Dear Friends,
The Easter basket is the focus of my earliest memories of the spring holiday. We had to find the basket, which the Easter Bunny would hide in the obvious places. Inside the basket was a bed of colored cellophane grass on which sat the chocolate eggs and bunnies, yellow marshmallow chicks, and the many-colored jellybeans. The baskets outlived the fairy tale by several years.
I have fond Easter memories of the sunrise services on Rag Rock in Woburn. I walked, alone, and followed the rocky path up the hill, among the first arrivals to wait together for the sun to rise. I don’t recall much about the content of the service. I just remember being there and feeling happy to be alive. New meanings emerge every year, but the basic theme is the same-the joy of being alive!
Passover is about being alive. God tells the people of Israel to sacrifice a clean lamb and mark the doorpost with the lamb’s blood as a sign for the Angel of Death to pass over this house. Then it’s the story of liberation of the people of Israel-the freedom march from bondage in Egypt, through the Red Sea, toward the land of milk and honey. Get it? Then it’s your story.
Easter is a variation on the theme. The new Passover story says that Jesus is the sacrificed lamb that believers use to overcome death. There’s nothing new in the New Testament. Passover and Easter are the Jewish and Christian stories of death and resurrection. It’s about Life-yours and mine.
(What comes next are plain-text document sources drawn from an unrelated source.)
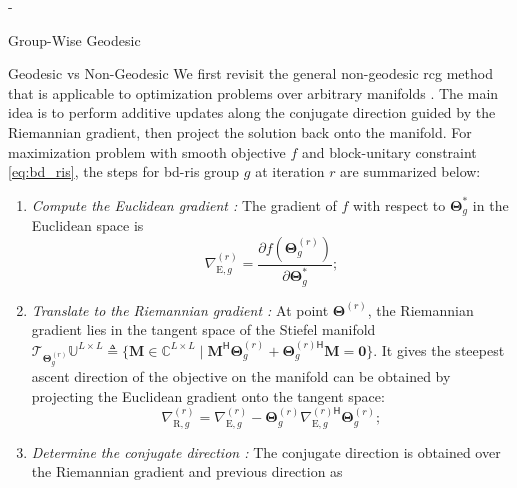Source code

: \begin{section}{-}
\begin{subsection}{Group-Wise Geodesic }
		\begin{subsubsection}{Geodesic vs Non-Geodesic }
			We first revisit the general non-geodesic \gls{rcg} method that is applicable to optimization problems over arbitrary manifolds \cite{Absil2009,Pan2022d}.
			The main idea is to perform {additive} updates along the conjugate direction guided by the Riemannian gradient, then {project} the solution back onto the manifold.
			For maximization problem with smooth objective $f$ and block-unitary constraint \eqref{eq:bd_ris}, the steps for \gls{bd}-\gls{ris} group $g$ at iteration $r$ are summarized below:
			\begin{enumerate}
				\item \emph{Compute the Euclidean gradient \cite{Hjorungnes2007}:} The gradient of $f$ with respect to $\mathbf{\Theta}_g^*$ in the Euclidean space is
				\begin{equation}
					\nabla_{\mathrm{E},g}^{(r)} = \frac{\partial f(\mathbf{\Theta}_g^{(r)})}{\partial \mathbf{\Theta}_g^*};
					\label{eq:gradient_euclidean}
				\end{equation}
				\item \emph{Translate to the Riemannian gradient \cite{Absil2009}:} At point $\mathbf{\Theta}^{(r)}$, the Riemannian gradient lies in the tangent space of the Stiefel manifold $\mathcal{T}_{\mathbf{\Theta}_g^{(r)}}\mathbb{U}^{L \times L} \triangleq \{\mathbf{M} \in \mathbb{C}^{L \times L} \mid \mathbf{M}^\mathsf{H} \mathbf{\Theta}_g^{(r)} + {\mathbf{\Theta}_g^{(r)\mathsf{H}}} \mathbf{M} = \mathbf{0}\}$. It gives the steepest ascent direction of the objective on the manifold can be obtained by projecting the Euclidean gradient onto the tangent space:
				\begin{equation}
					\nabla_{\mathrm{R},g}^{(r)} = \nabla_{\mathrm{E},g}^{(r)} - \mathbf{\Theta}_g^{(r)} {\nabla_{\mathrm{E},g}^{(r)\mathsf{H}}} \mathbf{\Theta}_g^{(r)};
					\label{eq:gradient_riemannian}
				\end{equation}
				\item \emph{Determine the conjugate direction \cite{Nocedal2006}:} The conjugate direction is obtained over the Riemannian gradient and previous direction as

\end{enumerate}
\end{subsubsection}
\end{subsection}
\end{section}
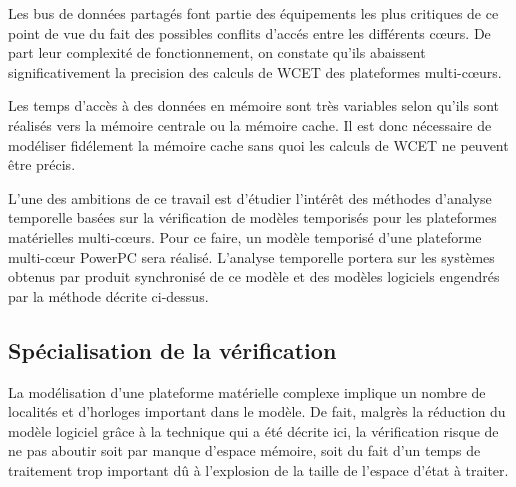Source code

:     Les bus de données partagés font partie des équipements les plus critiques
    de ce point de vue du fait des possibles conflits d'accés entre les
    différents c{\oe}urs. De part leur complexité de fonctionnement, on constate
    qu'ils abaissent significativement la precision des calculs de WCET des
    plateformes multi-c{\oe}urs.

    Les temps d'accès à des données en mémoire sont très variables selon qu'ils
    sont réalisés vers la mémoire centrale ou la mémoire cache. Il est donc
    nécessaire de modéliser fidélement la mémoire cache sans quoi les calculs de
    WCET ne peuvent être précis.


    \vspace{1em}


    L'une des ambitions de ce travail est d'étudier l'intérêt des méthodes
    d'analyse temporelle basées sur la vérification de modèles temporisés pour
    les plateformes matérielles multi-c{\oe}urs. Pour ce faire, un modèle
    temporisé d'une plateforme multi-c{\oe}ur PowerPC sera réalisé.  L'analyse
    temporelle portera sur les systèmes obtenus par produit synchronisé de ce
    modèle et des modèles logiciels engendrés par la méthode décrite ci-dessus.

  \subsection{Spécialisation de la vérification}


    La modélisation d'une plateforme matérielle complexe implique un nombre de
    localités et d'horloges important dans le modèle. De fait, malgrès la
    réduction du modèle logiciel grâce à la technique qui a été décrite ici, la
    vérification risque de ne pas aboutir
    soit par manque d'espace mémoire, soit du fait d'un temps de traitement trop
    important dû à l'explosion de la taille de l'espace d'état à traiter.

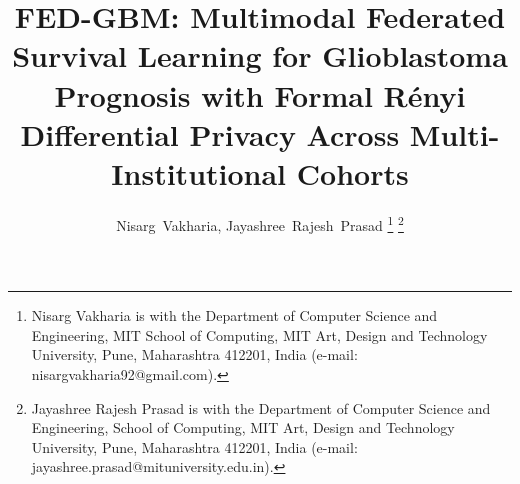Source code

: \documentclass[journal,10pt,twocolumn]{IEEEtran}
\begin{document}
\title{FED-GBM: Multimodal Federated Survival Learning for Glioblastoma Prognosis with Formal R\'enyi Differential Privacy Across Multi-Institutional Cohorts}

\author{Nisarg~Vakharia,
        Jayashree~Rajesh~Prasad%
\thanks{Nisarg Vakharia is with the Department of Computer Science and Engineering, MIT School of Computing, MIT Art, Design and Technology University, Pune, Maharashtra 412201, India (e-mail: nisargvakharia92@gmail.com).}%
\thanks{Jayashree Rajesh Prasad is with the Department of Computer Science and Engineering, School of Computing, MIT Art, Design and Technology University, Pune, Maharashtra 412201, India (e-mail: jayashree.prasad@mituniversity.edu.in).}}

\maketitle
\end{document}
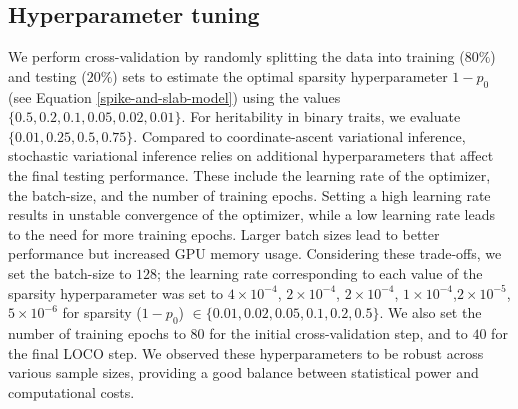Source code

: \subsection{Hyperparameter tuning}
We perform cross-validation by randomly splitting the data into training ($80\%$) and testing ($20\%$) sets to estimate the optimal sparsity hyperparameter $1-p_0$ (see Equation \ref{spike-and-slab-model}) using the values $\{0.5, 0.2, 0.1, 0.05, 0.02, 0.01\}$.
%
For heritability in binary traits, we evaluate $\{0.01, 0.25, 0.5, 0.75 \}$.
%
Compared to coordinate-ascent variational inference, stochastic variational inference relies on additional hyperparameters that affect the final testing performance.
%
These include the learning rate of the optimizer, the batch-size, and the number of training epochs.
%
Setting a high learning rate results in unstable convergence of the optimizer, while a low learning rate leads to the need for more training epochs.
%
Larger batch sizes lead to better performance but increased GPU memory usage.
%
Considering these trade-offs, we set the batch-size to $128$; the learning rate corresponding to each value of the sparsity hyperparameter was set to $4 \times 10^{-4}$, $2 \times 10^{-4}$, $2 \times 10^{-4}$, $1 \times 10^{-4}$,$2 \times 10^{-5}$, $5 \times 10^{-6}$ for sparsity ($1-p_0$) $ \in \{0.01, 0.02, 0.05, 0.1, 0.2, 0.5\}$.
%
We also set the number of training epochs to $80$ for the initial cross-validation step, and to $40$ for the final LOCO step.
%
We observed these hyperparameters to be robust across various sample sizes, providing a good balance between statistical power and computational costs. 


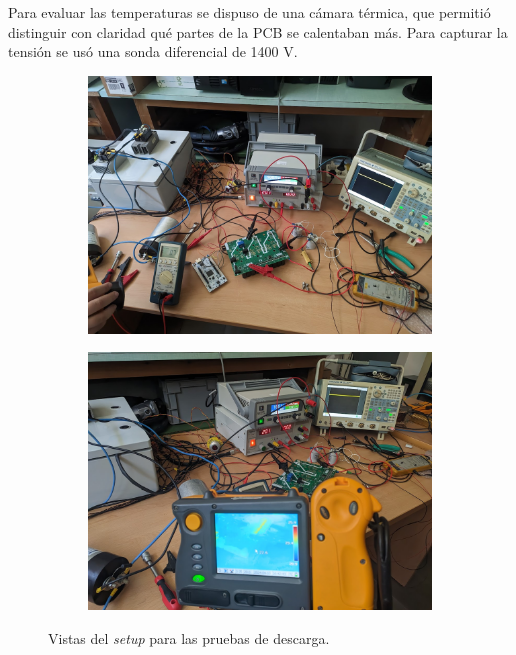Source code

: Para evaluar las temperaturas se dispuso de una cámara térmica, que permitió distinguir con claridad qué partes de la PCB se calentaban más. Para capturar la tensión se usó una sonda diferencial de 1400 V.

\begin{figure}[H]
	\centering
	\begin{subfigure}[b]{0.45\textwidth}
		\centering
		\includegraphics[width=\textwidth]{fig/setupDischarge1}
	\end{subfigure}
	\hfill
	\begin{subfigure}[b]{0.45\textwidth}
		\centering
		\includegraphics[width=\textwidth]{fig/setupDischarge2}
	\end{subfigure}
	\caption{Vistas del \textit{setup} para las pruebas de descarga.}

\end{figure}


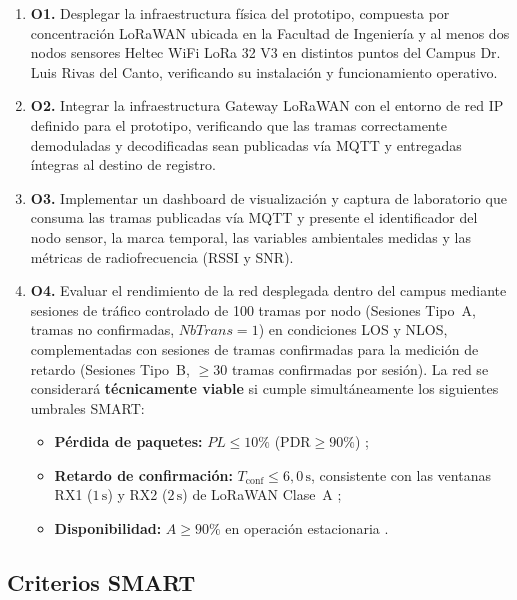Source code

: \documentclass[12pt,oneside,openany,spanish,oldfontcommands]{memoir}
\begin{document}
\begin{enumerate}
    \item \textbf{O1.} Desplegar la infraestructura física del prototipo, compuesta por
    concentración LoRaWAN ubicada en la Facultad de Ingeniería y al menos dos nodos sensores Heltec
    WiFi LoRa 32 V3 en distintos puntos del Campus Dr. Luis Rivas del Canto, verificando su
    instalación y funcionamiento operativo.

    \item \textbf{O2.} Integrar la infraestructura Gateway LoRaWAN con el entorno de red IP definido
    para el prototipo, verificando que las tramas correctamente demoduladas y decodificadas sean
    publicadas vía MQTT y entregadas íntegras al destino de registro.

    \item \textbf{O3.} Implementar un dashboard de visualización y captura de laboratorio que
    consuma las tramas publicadas vía MQTT y presente el identificador del nodo sensor, la marca
    temporal, las variables ambientales medidas y las métricas de radiofrecuencia (RSSI y SNR).

    \item \textbf{O4.} Evaluar el rendimiento de la red desplegada dentro del campus mediante
    sesiones de tráfico controlado de 100 tramas por nodo (Sesiones Tipo~A, tramas no confirmadas,
    $NbTrans = 1$) en condiciones LOS y NLOS, complementadas con sesiones de tramas confirmadas para
    la medición de retardo (Sesiones Tipo~B, $\geq 30$ tramas confirmadas por sesión). La red se
    considerará \textbf{técnicamente viable} si cumple simultáneamente los siguientes umbrales SMART:
    \begin{itemize}
      \item \textbf{Pérdida de paquetes:} $PL \leq 10\%$ ($\text{PDR} \geq 90\%$)
      \parencite{kaur2024campus,ahmed2024vegetacion};
      \item \textbf{Retardo de confirmación:} $T_{\mathrm{conf}} \leq 6,0\,\text{s}$, consistente
      con las ventanas RX1 ($1\,\text{s}$) y RX2 ($2\,\text{s}$) de LoRaWAN Clase~A
      \parencite{lorawan1_0_4};
      \item \textbf{Disponibilidad:} $A \geq 90\%$ en operación estacionaria
      \parencite{barrachina2023campus}.
    \end{itemize}
\end{enumerate}

\subsection{Criterios SMART}
\end{document}
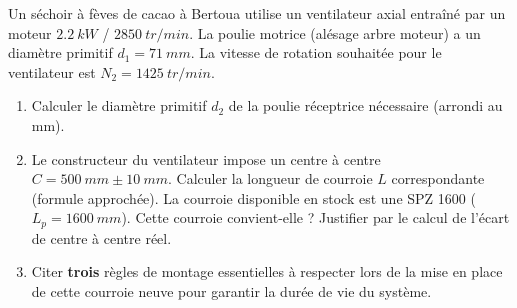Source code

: \documentclass[11pt]{article}
\begin{document}
\begin{exercice}
Un séchoir à fèves de cacao à Bertoua utilise un ventilateur axial entraîné par un moteur $\SI{2,2}{kW}$ / $\SI{2850}{tr/min}$. La poulie motrice (alésage arbre moteur) a un diamètre primitif $d_1 = \SI{71}{mm}$. La vitesse de rotation souhaitée pour le ventilateur est $N_2 = \SI{1425}{tr/min}$.
\begin{enumerate}
    \item Calculer le diamètre primitif $d_2$ de la poulie réceptrice nécessaire (arrondi au mm).
    \item Le constructeur du ventilateur impose un centre à centre $C = \SI{500}{mm} \pm \SI{10}{mm}$. Calculer la longueur de courroie $L$ correspondante (formule approchée). La courroie disponible en stock est une SPZ 1600 ($L_p = \SI{1600}{mm}$). Cette courroie convient-elle ? Justifier par le calcul de l'écart de centre à centre réel.
    \item Citer \textbf{trois} règles de montage essentielles à respecter lors de la mise en place de cette courroie neuve pour garantir la durée de vie du système.
\end{enumerate}
\end{exercice}
\end{document}
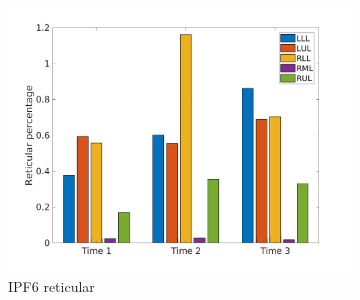 \begin{figure}[H]
\begin{subfigure}{.46\linewidth}%
  \includegraphics[width=\linewidth,trim={{.0\wd0} {.0\wd0} {.0\wd0} {.0\wd0}},clip]{Appendix/Image_AppexA/LobarDistribution/IPF6ReticularLobarRegionDiseaseDistributionOverTime.jpg}
  \caption{IPF6 reticular}
  \label{fig:IPF6LobarRegionDiseaseDistributionOverTime-b}
\end{subfigure}
\begin{subfigure}{.46\linewidth}%

\end{subfigure}
\end{figure}
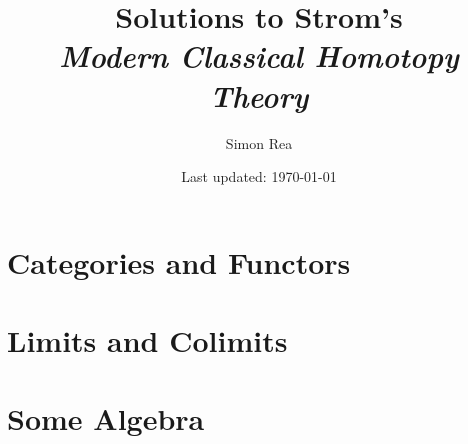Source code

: \documentclass[12pt,twoside]{book}
\title{Solutions to Strom's\\\textit{Modern Classical Homotopy Theory}}
\author{Simon Rea}
\date{Last updated: \today}
\theoremstyle{definition}
\theoremstyle{remark}
\begin{document}
\maketitle
\tableofcontents

\chapter{Categories and Functors}


\chapter{Limits and Colimits}


\appendix
\chapter{Some Algebra}

\end{document}
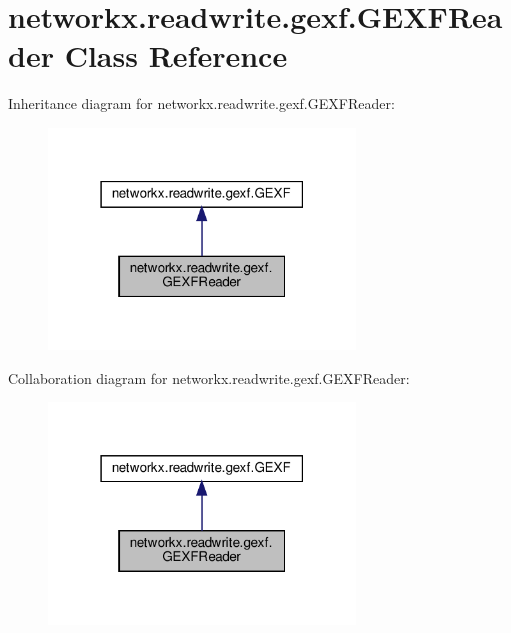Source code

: \hypertarget{classnetworkx_1_1readwrite_1_1gexf_1_1GEXFReader}{}\section{networkx.\+readwrite.\+gexf.\+G\+E\+X\+F\+Reader Class Reference}
\label{classnetworkx_1_1readwrite_1_1gexf_1_1GEXFReader}


Inheritance diagram for networkx.\+readwrite.\+gexf.\+G\+E\+X\+F\+Reader\+:
\nopagebreak
\begin{figure}[H]
\begin{center}
\leavevmode
\includegraphics[width=231pt]{classnetworkx_1_1readwrite_1_1gexf_1_1GEXFReader__inherit__graph}
\end{center}
\end{figure}


Collaboration diagram for networkx.\+readwrite.\+gexf.\+G\+E\+X\+F\+Reader\+:
\nopagebreak
\begin{figure}[H]
\begin{center}
\leavevmode
\includegraphics[width=231pt]{classnetworkx_1_1readwrite_1_1gexf_1_1GEXFReader__coll__graph}
\end{center}
\end{figure}
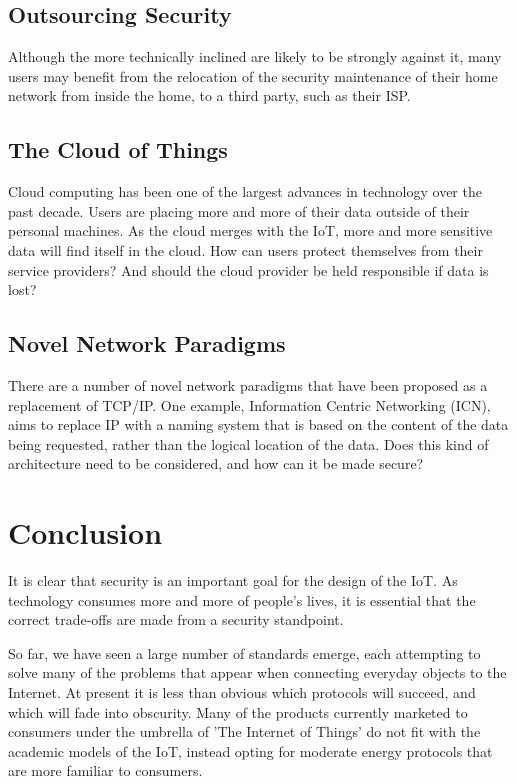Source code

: \documentclass[10pt,journal,compsoc]{IEEEtran}
\begin{document}
\subsection{Outsourcing Security}
Although the more technically inclined are likely to be strongly against it, many
users may benefit from the relocation of the security maintenance of their home
network from inside the home, to a third party, such as their ISP. 

\subsection{The Cloud of Things}
Cloud computing has been one of the largest advances in technology over the
past decade. Users are placing more and more of their data outside of their
personal machines. As the cloud merges with the IoT, more and more sensitive
data will find itself in the cloud. How can users protect themselves from their
service providers? And should the cloud provider be held responsible if data is
lost?

\subsection{Novel Network Paradigms}
There are a number of novel network paradigms that have been proposed as a
replacement of TCP/IP. One example, Information Centric Networking (ICN), aims
to replace IP with a naming system that is based on the content of the data
being requested, rather than the logical location of the data. Does this kind of
architecture need to be considered, and how can it be made secure?


\section{Conclusion}
It is clear that security is an important goal for the design of the IoT. As
technology consumes more and more of people's lives, it is essential that the
correct trade-offs are made from a security standpoint. 

So far, we have seen a large number of standards emerge, each attempting to
solve many of the problems that appear when connecting everyday objects to the
Internet. At present it is less than obvious which protocols will succeed, and
which will fade into obscurity. Many of the products currently marketed to
consumers under the umbrella of 'The Internet of Things' do not fit with the
academic models of the IoT, instead opting for moderate energy protocols that
are more familiar to consumers. 
\end{document}
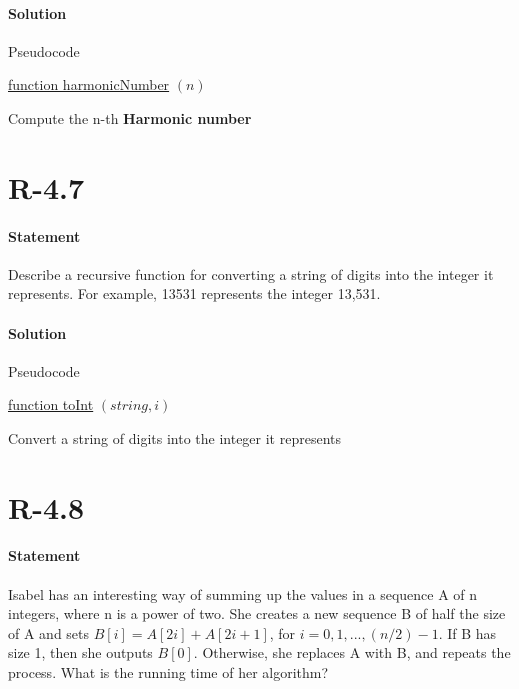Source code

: \documentclass{article}
\begin{document}
  \paragraph{Solution}
    Pseudocode
    \begin{algorithm}[h!]
      
      \underline{function harmonicNumber} $(n)$\;
      \;
      \caption{Compute the n-th \textbf{Harmonic number}}
    \end{algorithm}
\section{R-4.7}
  \paragraph{Statement}
  Describe a recursive function for converting a string of digits into the integer it represents. For example, 13531 represents the integer 13,531.
  \paragraph{Solution}
    Pseudocode
    \begin{algorithm}[h!]
      
      \underline{function toInt} $(string,i)$\;
      \;
      \caption{Convert a string of digits into the integer it represents}
    \end{algorithm}
\section{R-4.8}
  \paragraph{Statement}
  Isabel has an interesting way of summing up the values in a sequence A of n integers, where n is a power of two. She creates a new sequence B of half the size of A and sets $B[i] = A[2i]+A[2i+1]$, for $i = 0,1,...,(n/2)-1$. If B has size 1, then she outputs $B[0]$. Otherwise, she replaces A with B, and repeats the process. What is the running time of her algorithm?
\end{document}
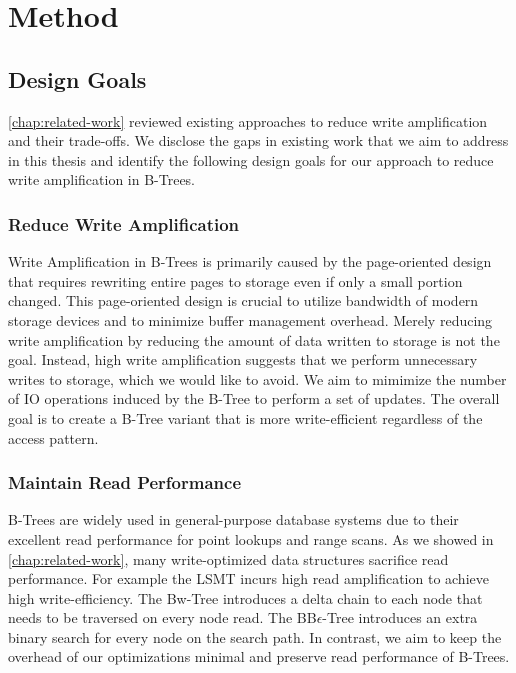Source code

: \chapter{Method}
\label{chap:method}

\section{Design Goals}
\autoref{chap:related-work} reviewed existing approaches to reduce write amplification and their trade-offs.
We disclose the gaps in existing work that we aim to address in this thesis and identify the following design goals for our approach to reduce write amplification in B-Trees.

\subsection*{Reduce Write Amplification}
Write Amplification in B-Trees is primarily caused by the page-oriented design that requires rewriting entire pages to storage even if only a small portion changed.
This page-oriented design is crucial to utilize bandwidth of modern storage devices and to minimize buffer management overhead.
Merely reducing write amplification by reducing the amount of data written to storage is not the goal.
Instead, high write amplification suggests that we perform unnecessary writes to storage, which we would like to avoid.
We aim to mimimize the number of \ac{IO} operations induced by the B-Tree to perform a set of updates.
The overall goal is to create a B-Tree variant that is more write-efficient regardless of the access pattern.

\subsection*{Maintain Read Performance}
B-Trees are widely used in general-purpose database systems due to their excellent read performance for point lookups and range scans.
As we showed in \autoref{chap:related-work}, many write-optimized data structures sacrifice read performance.
For example the \ac{LSMT} incurs high read amplification to achieve high write-efficiency. 
The Bw-Tree introduces a delta chain to each node that needs to be traversed on every node read.
The BB$\epsilon$-Tree introduces an extra binary search for every node on the search path.
In contrast, we aim to keep the overhead of our optimizations minimal and preserve read performance of B-Trees.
I won’t be looking for an Easter basket with chocolate bunnies, but I’m still searching for the deeper meanings of this thing we call Life. I want to be able to watch a sunrise and have that deep feeling of appreciation for being alive. That kind of deep joy is not about having answers, and to tell the truth it’s not simply about loving the questions. Sometimes the questions are really bothersome. Unnerving.
The joy I mean is an intuition, a deep sense of knowing, beyond and beneath the intellect. It’s what makes me realize that I am part of everything that is and ever was or will be. It’s way beyond my capacity to explain. It is hinted at by all the religions, but captured by none. It’s a child-like joy.
Grief gets in the way, but I’ve come to realize that it is a requisite to that deep joy. Lory and Carlyn and I went to the Broadway production Movin’ Out on Sunday to celebrate Lory’s birthday. Twyla Tharp fashioned basic Billy Joel music into a daring dance that moved me into the depths of the grief I’ve been carrying this past month. It’s a coming-of-age story of three couples who struggle with love and loss. They graduate from high school and the young men go off to war in Vietnam and participate in the same kind of death and destruction we’ve witnessed in Iraq.
I was moved into the depths of my grief as I watched these young men deal with the death of comrades. Those who weren’t killed return home to plunge into the torment they carried, pushing down despair with mind-numbing drugs and angry, empty sexuality.
The breathtaking performance, with no dialogue except for Michael Cavanaugh’s Joel-like renditions of the songs, helped me to grieve and then to turn mourning into praise. It was an experience of renewal, which is the essential spiritual task–the responsibility we owe to those we love, and, perhaps, to Life. I hope you’ve found ways to grieve so that you can cleanse and renew your spirit. Let it be a dance!